Give back exactly the lines of the entries below from the line with "- Qué son los" to the line with "- Uso de expect()", inclusive, and only those.
________________
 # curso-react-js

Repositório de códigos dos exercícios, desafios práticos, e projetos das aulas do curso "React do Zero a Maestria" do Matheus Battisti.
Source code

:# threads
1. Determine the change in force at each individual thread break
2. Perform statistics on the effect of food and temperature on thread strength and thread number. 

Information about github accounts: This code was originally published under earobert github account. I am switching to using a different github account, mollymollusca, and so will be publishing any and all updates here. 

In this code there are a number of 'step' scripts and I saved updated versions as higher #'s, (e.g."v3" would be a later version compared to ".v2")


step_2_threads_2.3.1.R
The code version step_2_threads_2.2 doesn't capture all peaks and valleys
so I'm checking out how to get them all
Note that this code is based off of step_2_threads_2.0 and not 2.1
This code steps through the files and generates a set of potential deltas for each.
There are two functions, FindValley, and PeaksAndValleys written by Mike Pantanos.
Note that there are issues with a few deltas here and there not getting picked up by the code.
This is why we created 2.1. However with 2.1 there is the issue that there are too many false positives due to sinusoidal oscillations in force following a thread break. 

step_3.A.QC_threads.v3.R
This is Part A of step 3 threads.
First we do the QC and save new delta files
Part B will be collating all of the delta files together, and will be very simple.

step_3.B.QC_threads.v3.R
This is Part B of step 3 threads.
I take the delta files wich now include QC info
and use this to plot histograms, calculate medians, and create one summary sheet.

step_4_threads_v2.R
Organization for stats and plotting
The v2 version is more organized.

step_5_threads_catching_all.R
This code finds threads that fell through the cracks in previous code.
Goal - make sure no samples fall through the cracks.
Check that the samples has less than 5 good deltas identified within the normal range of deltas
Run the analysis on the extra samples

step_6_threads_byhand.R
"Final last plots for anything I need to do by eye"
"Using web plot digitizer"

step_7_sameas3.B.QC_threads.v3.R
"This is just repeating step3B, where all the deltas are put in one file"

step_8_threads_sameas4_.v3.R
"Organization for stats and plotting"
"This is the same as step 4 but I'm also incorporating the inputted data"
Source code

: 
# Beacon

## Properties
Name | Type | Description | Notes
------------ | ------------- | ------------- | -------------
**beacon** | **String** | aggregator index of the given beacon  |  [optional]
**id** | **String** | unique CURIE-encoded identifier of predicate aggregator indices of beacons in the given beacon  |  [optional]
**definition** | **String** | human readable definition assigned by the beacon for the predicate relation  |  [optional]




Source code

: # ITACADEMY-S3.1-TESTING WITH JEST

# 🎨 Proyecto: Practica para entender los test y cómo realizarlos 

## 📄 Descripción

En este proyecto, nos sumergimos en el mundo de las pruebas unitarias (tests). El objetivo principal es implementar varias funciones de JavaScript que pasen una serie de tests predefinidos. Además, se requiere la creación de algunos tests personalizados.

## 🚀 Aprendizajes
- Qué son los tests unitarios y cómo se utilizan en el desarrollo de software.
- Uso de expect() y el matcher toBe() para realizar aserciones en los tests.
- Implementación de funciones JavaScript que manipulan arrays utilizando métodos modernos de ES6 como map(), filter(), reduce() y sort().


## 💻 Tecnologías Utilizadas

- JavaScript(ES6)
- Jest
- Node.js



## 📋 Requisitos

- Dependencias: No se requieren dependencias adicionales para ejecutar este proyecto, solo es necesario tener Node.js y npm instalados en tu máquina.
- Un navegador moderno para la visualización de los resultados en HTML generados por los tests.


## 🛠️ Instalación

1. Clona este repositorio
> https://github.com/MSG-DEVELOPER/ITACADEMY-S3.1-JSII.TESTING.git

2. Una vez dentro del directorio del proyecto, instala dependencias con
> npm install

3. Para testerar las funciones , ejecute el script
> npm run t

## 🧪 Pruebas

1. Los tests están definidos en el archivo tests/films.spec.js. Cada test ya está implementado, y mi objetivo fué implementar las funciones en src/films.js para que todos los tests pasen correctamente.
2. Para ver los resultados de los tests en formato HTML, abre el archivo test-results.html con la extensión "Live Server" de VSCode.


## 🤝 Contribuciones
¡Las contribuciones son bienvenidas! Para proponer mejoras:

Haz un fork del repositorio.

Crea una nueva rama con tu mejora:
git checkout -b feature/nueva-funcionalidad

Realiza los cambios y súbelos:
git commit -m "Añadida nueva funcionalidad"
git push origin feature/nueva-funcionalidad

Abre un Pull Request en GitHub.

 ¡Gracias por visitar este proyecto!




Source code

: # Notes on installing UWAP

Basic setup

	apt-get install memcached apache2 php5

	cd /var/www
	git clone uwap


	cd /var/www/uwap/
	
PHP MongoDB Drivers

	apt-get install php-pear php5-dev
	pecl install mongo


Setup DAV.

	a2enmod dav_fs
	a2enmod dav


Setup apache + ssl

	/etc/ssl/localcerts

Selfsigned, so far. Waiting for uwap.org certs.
________________
- [RESULT]
- Qué son los tests unitarios y cómo se utilizan en el desarrollo de software.
- Uso de expect() y el matcher toBe() para realizar aserciones en los tests.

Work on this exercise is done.